> _Requirement_: Below is a listing with pictures in it; transcribe exactly the lines from the one that has "Project description is" through the one that has "This was a personal project.", and omit those pictures.

> _Excerpted records_:
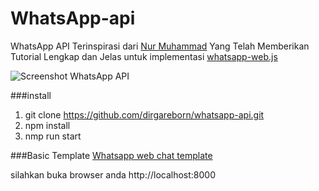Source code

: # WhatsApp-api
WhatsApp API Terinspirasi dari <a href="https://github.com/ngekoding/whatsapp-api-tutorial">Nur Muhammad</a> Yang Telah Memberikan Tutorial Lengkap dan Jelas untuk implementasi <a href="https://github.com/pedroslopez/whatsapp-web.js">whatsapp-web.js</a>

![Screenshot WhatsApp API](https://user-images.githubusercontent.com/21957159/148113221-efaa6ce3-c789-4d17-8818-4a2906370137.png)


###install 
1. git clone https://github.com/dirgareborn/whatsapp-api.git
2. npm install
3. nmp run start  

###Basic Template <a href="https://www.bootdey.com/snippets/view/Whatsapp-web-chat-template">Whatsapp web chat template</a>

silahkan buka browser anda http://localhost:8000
==
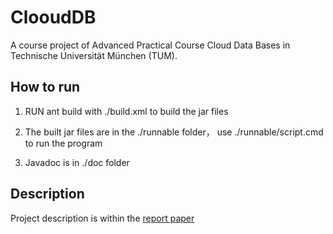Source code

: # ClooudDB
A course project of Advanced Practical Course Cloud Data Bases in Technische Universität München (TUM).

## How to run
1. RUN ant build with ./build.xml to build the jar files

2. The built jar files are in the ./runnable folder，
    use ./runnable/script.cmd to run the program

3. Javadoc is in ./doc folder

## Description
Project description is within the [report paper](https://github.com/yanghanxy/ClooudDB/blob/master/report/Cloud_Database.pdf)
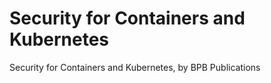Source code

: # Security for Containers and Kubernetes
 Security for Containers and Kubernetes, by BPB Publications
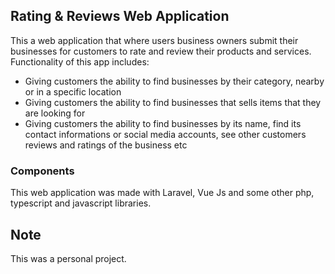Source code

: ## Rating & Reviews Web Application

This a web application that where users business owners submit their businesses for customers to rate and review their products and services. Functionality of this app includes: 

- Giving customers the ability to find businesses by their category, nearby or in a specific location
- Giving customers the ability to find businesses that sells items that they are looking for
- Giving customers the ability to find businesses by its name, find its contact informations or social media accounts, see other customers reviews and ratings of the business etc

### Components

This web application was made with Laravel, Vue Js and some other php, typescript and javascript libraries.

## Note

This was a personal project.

> _Task result_:
Project description is within the [report paper](https://github.com/yanghanxy/ClooudDB/blob/master/report/Cloud_Database.pdf)
Source code

: # Security for Containers and Kubernetes
 Security for Containers and Kubernetes, by BPB Publications
Source code

: ## Rating & Reviews Web Application

This a web application that where users business owners submit their businesses for customers to rate and review their products and services. Functionality of this app includes: 

- Giving customers the ability to find businesses by their category, nearby or in a specific location
- Giving customers the ability to find businesses that sells items that they are looking for
- Giving customers the ability to find businesses by its name, find its contact informations or social media accounts, see other customers reviews and ratings of the business etc

### Components

This web application was made with Laravel, Vue Js and some other php, typescript and javascript libraries.

## Note

This was a personal project.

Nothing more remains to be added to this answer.